Four weeks ago today was the last time I talked with my Mom. It was Sunday – Mother’s Day – and I heard her voice one last time. She sounded exhausted – like the weight of 55 years was on her shoulders. She sounded ready to give up. I remember just listening to her mumble and utter sentences that didn’t make much sense. All but sentence that is…”I love you with all of my heart and always will.”
It’s hard to NOT think about this today. It baffles me that it has been 28 days since that phone call. Who knew it would be the last? I still treasure those conversations and wonder what conversations we would be having today if she were still around.
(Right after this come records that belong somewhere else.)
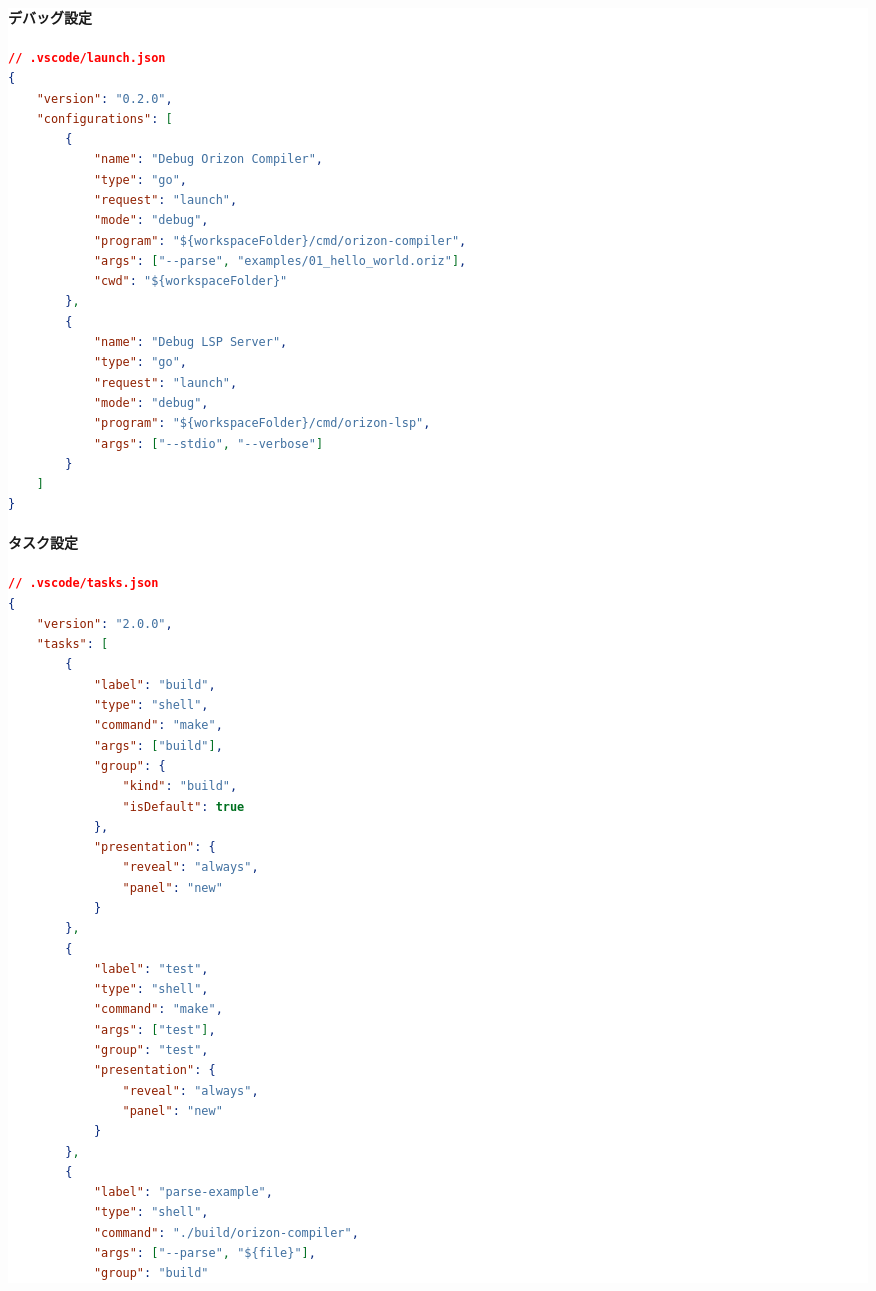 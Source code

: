 #### デバッグ設定
```json
// .vscode/launch.json
{
    "version": "0.2.0",
    "configurations": [
        {
            "name": "Debug Orizon Compiler",
            "type": "go",
            "request": "launch",
            "mode": "debug",
            "program": "${workspaceFolder}/cmd/orizon-compiler",
            "args": ["--parse", "examples/01_hello_world.oriz"],
            "cwd": "${workspaceFolder}"
        },
        {
            "name": "Debug LSP Server",
            "type": "go",
            "request": "launch",
            "mode": "debug",
            "program": "${workspaceFolder}/cmd/orizon-lsp",
            "args": ["--stdio", "--verbose"]
        }
    ]
}
```

#### タスク設定
```json
// .vscode/tasks.json
{
    "version": "2.0.0",
    "tasks": [
        {
            "label": "build",
            "type": "shell",
            "command": "make",
            "args": ["build"],
            "group": {
                "kind": "build",
                "isDefault": true
            },
            "presentation": {
                "reveal": "always",
                "panel": "new"
            }
        },
        {
            "label": "test",
            "type": "shell",
            "command": "make",
            "args": ["test"],
            "group": "test",
            "presentation": {
                "reveal": "always",
                "panel": "new"
            }
        },
        {
            "label": "parse-example",
            "type": "shell",
            "command": "./build/orizon-compiler",
            "args": ["--parse", "${file}"],
            "group": "build"
```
Today I did something I’ve been waiting to do for 4 weeks. I finally watched her video she made for me. I sat in silence for 30 second before I literally burst into deep, exacerbated tears. I watch her frail figure, listen to her words, watch tears stream down her face as I myself gasp for breathe. Her 3 minutes and 30 seconds that she gave to me is something no one or nothing can replace. They are now the most meaningful and important 240 seconds to me. They are literally “her last words” to me that I will treasure forever. I was scared to watch the video she made for me in fear that her words would not be as meaningful as I was making them out to be. I was scared that the video would be watched so much and eventually “get old.” I was scared to see my emotions. I was scared to see her emotions. I was scared to see her. Now I am not scared, but rather honored to call her my Mom and will carry out what she told me to carry out…to spoil, love, and spend time with her grandkids that she will never get to meet, and to honor and cherish my husband.


I’m ready for a new week…new challenges…new successes…new experiences…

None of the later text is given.